According to Bloomberg on the 22nd (local time), Kolanovic stated in a recent client memo that "the correction in the U.S. stock market is not over yet." This is due to increased macroeconomic risks such as rising government bond yields, a stronger dollar, and higher oil prices, which are intensifying selling pressure. Kolanovic said, "Overvaluation of current stock prices, still high inflation, delayed possibility of interest rate cuts, and excessive optimism about corporate earnings are all increasing downside risks in the stock market."

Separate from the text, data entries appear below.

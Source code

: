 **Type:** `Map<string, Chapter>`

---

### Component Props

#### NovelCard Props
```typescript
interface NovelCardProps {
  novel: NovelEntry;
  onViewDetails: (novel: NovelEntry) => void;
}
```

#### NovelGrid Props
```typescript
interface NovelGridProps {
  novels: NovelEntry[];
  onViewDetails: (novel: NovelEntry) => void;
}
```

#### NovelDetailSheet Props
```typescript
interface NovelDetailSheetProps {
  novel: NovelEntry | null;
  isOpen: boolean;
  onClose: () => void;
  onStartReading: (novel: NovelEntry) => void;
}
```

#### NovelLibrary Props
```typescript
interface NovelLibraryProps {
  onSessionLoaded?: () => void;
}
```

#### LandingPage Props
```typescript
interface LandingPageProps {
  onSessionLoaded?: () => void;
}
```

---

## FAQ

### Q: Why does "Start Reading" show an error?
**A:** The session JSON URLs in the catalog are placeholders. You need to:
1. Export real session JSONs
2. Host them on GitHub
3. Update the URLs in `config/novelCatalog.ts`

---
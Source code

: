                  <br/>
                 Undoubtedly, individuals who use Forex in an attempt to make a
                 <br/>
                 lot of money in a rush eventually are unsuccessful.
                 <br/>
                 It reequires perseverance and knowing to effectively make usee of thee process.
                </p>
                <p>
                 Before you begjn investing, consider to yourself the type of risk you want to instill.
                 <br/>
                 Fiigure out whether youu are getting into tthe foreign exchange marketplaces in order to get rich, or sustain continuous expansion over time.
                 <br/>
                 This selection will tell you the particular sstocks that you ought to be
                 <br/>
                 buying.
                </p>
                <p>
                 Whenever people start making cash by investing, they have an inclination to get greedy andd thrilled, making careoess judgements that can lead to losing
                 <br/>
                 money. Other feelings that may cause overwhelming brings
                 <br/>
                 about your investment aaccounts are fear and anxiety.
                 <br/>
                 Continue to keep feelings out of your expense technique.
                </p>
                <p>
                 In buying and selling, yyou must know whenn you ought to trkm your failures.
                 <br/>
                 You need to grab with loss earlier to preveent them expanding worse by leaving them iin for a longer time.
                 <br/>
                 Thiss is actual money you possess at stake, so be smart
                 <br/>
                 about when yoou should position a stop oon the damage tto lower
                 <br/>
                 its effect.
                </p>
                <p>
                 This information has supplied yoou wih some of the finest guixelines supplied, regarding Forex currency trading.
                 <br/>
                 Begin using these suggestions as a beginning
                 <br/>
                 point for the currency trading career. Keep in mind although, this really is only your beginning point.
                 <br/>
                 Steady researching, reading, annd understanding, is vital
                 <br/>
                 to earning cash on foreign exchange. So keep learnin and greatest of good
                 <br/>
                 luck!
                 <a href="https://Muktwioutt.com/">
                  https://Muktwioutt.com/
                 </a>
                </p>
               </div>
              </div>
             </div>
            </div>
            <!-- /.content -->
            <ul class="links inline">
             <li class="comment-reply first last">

Once regarded as a leading bull on Wall Street, Kolanovic has been betting on a weak market since entering the high-interest-rate era. After maintaining a negative outlook on the U.S. stock market last year, he warned at the end of last year, when expectations for Federal Reserve (Fed) interest rate cuts began to emerge, that "investing in the U.S. stock market could lead everyone to become losers."


Since the beginning of this month, the New York stock market has shown a decline for three consecutive weeks. The S&P 500 index is about 5% lower than its peak on the 28th of last month, and investors are weighing the timing of stock purchases for bottom-fishing. Regarding this, Kolanovic advised cautious investing, saying, "It seems the correction will continue with a further decline of about 10%."


Kolanovic argued that "the current market is similar to last summer when inflation surprises on the upside and hawkish Fed comments led to a correction in risk assets."


While some believe that the first-quarter earnings season for U.S. companies could provide momentum for the market to rise, Kolanovic pointed out, "The market may stabilize temporarily, but this does not mean it has escaped the crisis." This week, 180 S&P 500 companies are scheduled to report earnings, including major big tech firms such as Microsoft (MS), Alphabet, Meta Platforms, and Tesla.


Kolanovic recommended considering purchases of Japanese consumer-related stocks, based on the view that rising real wages in Japan will boost personal consumption.